Stored data:
- Opening Delimiter -

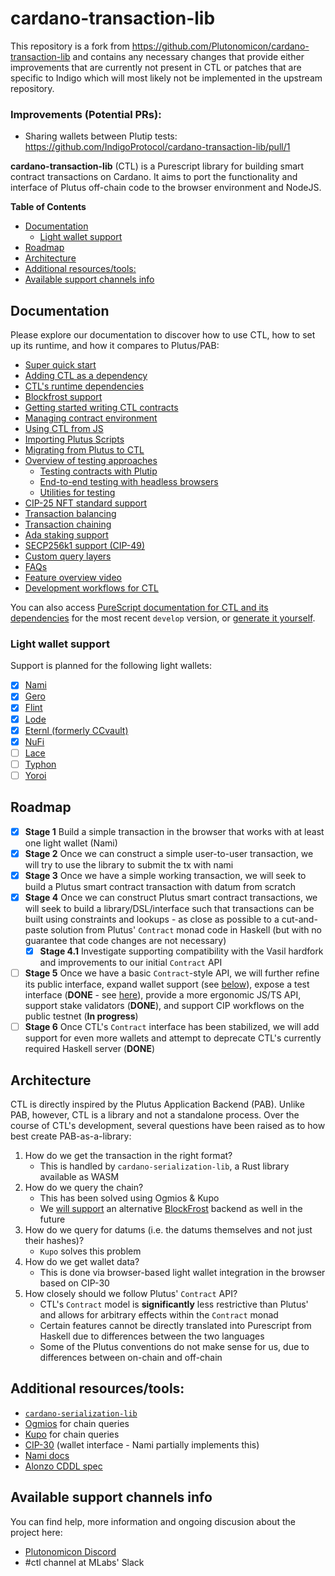 # cardano-transaction-lib

This repository is a fork from https://github.com/Plutonomicon/cardano-transaction-lib and contains any necessary changes that provide either improvements that are currently not present in CTL or patches that are specific to Indigo which will most likely not be implemented in the upstream repository.

### Improvements (Potential PRs):
* Sharing wallets between Plutip tests: https://github.com/IndigoProtocol/cardano-transaction-lib/pull/1

**cardano-transaction-lib** (CTL) is a Purescript library for building smart contract transactions on Cardano. It aims to port the functionality and interface of Plutus off-chain code to the browser environment and NodeJS.

**Table of Contents**

<!-- START doctoc generated TOC please keep comment here to allow auto update -->
<!-- DON'T EDIT THIS SECTION, INSTEAD RE-RUN doctoc TO UPDATE -->

- [Documentation](#documentation)
  - [Light wallet support](#light-wallet-support)
- [Roadmap](#roadmap)
- [Architecture](#architecture)
- [Additional resources/tools:](#additional-resourcestools)
- [Available support channels info](#available-support-channels-info)

<!-- END doctoc generated TOC please keep comment here to allow auto update -->

## Documentation

Please explore our documentation to discover how to use CTL, how to set up its runtime, and how it compares to Plutus/PAB:

- [Super quick start](./doc/getting-started.md#setting-up-a-new-project)
- [Adding CTL as a dependency](./doc/ctl-as-dependency.md)
- [CTL's runtime dependencies](./doc/runtime.md)
- [Blockfrost support](./doc/blockfrost.md)
- [Getting started writing CTL contracts](./doc/getting-started.md)
- [Managing contract environment](./doc/contract-environment.md)
- [Using CTL from JS](./doc/using-from-js.md)
- [Importing Plutus Scripts](./doc/importing-scripts.md)
- [Migrating from Plutus to CTL](./doc/plutus-comparison.md)
- [Overview of testing approaches](./doc/testing.md)
  - [Testing contracts with Plutip](./doc/plutip-testing.md)
  - [End-to-end testing with headless browsers](./doc/e2e-testing.md)
  - [Utilities for testing](./doc/test-utils.md)
- [CIP-25 NFT standard support](./doc/cip-25-nfts.md)
- [Transaction balancing](./doc/balancing.md)
- [Transaction chaining](./doc/tx-chaining.md)
- [Ada staking support](./doc/staking.md)
- [SECP256k1 support (CIP-49)](./doc/secp256k1-support.md)
- [Custom query layers](./doc/custom-query-layers.md)
- [FAQs](./doc/faq.md)
- [Feature overview video](./doc/video-intro.md)
- [Development workflows for CTL](./doc/development.md)

You can also access [PureScript documentation for CTL and its dependencies](https://plutonomicon.github.io/cardano-transaction-lib/) for the most recent `develop` version, or [generate it yourself](./doc/development.md#generating-ps-documentation).

### Light wallet support

Support is planned for the following light wallets:

- [x] [Nami](https://namiwallet.io/)
- [x] [Gero](https://gerowallet.io/)
- [x] [Flint](https://flint-wallet.com/)
- [x] [Lode](https://lodewallet.io/)
- [x] [Eternl (formerly CCvault)](https://eternl.io/)
- [x] [NuFi](https://nu.fi/)
- [ ] [Lace](https://www.lace.io/)
- [ ] [Typhon](https://typhonwallet.io/)
- [ ] [Yoroi](https://yoroi-wallet.com/)

## Roadmap

- [x] **Stage 1** Build a simple transaction in the browser that works with at least one light wallet (Nami)
- [x] **Stage 2** Once we can construct a simple user-to-user transaction, we will try to use the library to submit the tx with nami
- [x] **Stage 3** Once we have a simple working transaction, we will seek to build a Plutus smart contract transaction with datum from scratch
- [x] **Stage 4** Once we can construct Plutus smart contract transactions, we will seek to build a library/DSL/interface such that transactions can be built using constraints and lookups - as close as possible to a cut-and-paste solution from Plutus' `Contract` monad code in Haskell (but with no guarantee that code changes are not necessary)
  - [x] **Stage 4.1** Investigate supporting compatibility with the Vasil hardfork and improvements to our initial `Contract` API
- [ ] **Stage 5** Once we have a basic `Contract`-style API, we will further refine its public interface, expand wallet support (see [below](#light-wallet-support)), expose a test interface (**DONE** - see [here](doc/plutip-testing.md)), provide a more ergonomic JS/TS API, support stake validators (**DONE**), and support CIP workflows on the public testnet (**In progress**)
- [ ] **Stage 6** Once CTL's `Contract` interface has been stabilized, we will add support for even more wallets and attempt to deprecate CTL's currently required Haskell server (**DONE**)

## Architecture

CTL is directly inspired by the Plutus Application Backend (PAB). Unlike PAB, however, CTL is a library and not a standalone process. Over the course of CTL's development, several questions have been raised as to how best create PAB-as-a-library:

1. How do we get the transaction in the right format?
   - This is handled by `cardano-serialization-lib`, a Rust library available as WASM
2. How do we query the chain?
   - This has been solved using Ogmios & Kupo
   - We [will support](https://cardano.ideascale.com/c/idea/420791) an alternative [BlockFrost](https://blockfrost.io/) backend as well in the future
3. How do we query for datums (i.e. the datums themselves and not just their hashes)?
   - `Kupo` solves this problem
4. How do we get wallet data?
   - This is done via browser-based light wallet integration in the browser based on CIP-30
5. How closely should we follow Plutus' `Contract` API?
   - CTL's `Contract` model is **significantly** less restrictive than Plutus' and allows for arbitrary effects within the `Contract` monad
   - Certain features cannot be directly translated into Purescript from Haskell due to differences between the two languages
   - Some of the Plutus conventions do not make sense for us, due to differences between on-chain and off-chain

## Additional resources/tools:

- [`cardano-serialization-lib`](https://github.com/Emurgo/cardano-serialization-lib/)
- [Ogmios](https://ogmios.dev) for chain queries
- [Kupo](https://cardanosolutions.github.io/kupo/) for chain queries
- [CIP-30](https://github.com/cardano-foundation/CIPs/tree/master/CIP-0030) (wallet interface - Nami partially implements this)
- [Nami docs](https://github.com/Berry-Pool/nami-wallet)
- [Alonzo CDDL spec](https://github.com/input-output-hk/cardano-ledger/blob/0738804155245062f05e2f355fadd1d16f04cd56/alonzo/impl/cddl-files/alonzo.cddl)

## Available support channels info

You can find help, more information and ongoing discusion about the project here:

- [Plutonomicon Discord](https://discord.gg/JhbexnV9Pc)
- #ctl channel at MLabs' Slack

- Closing Delimiter -

What to produce:
Say how many lines in the records hold the word "doctoc", giving the number by itself.

Task result:
3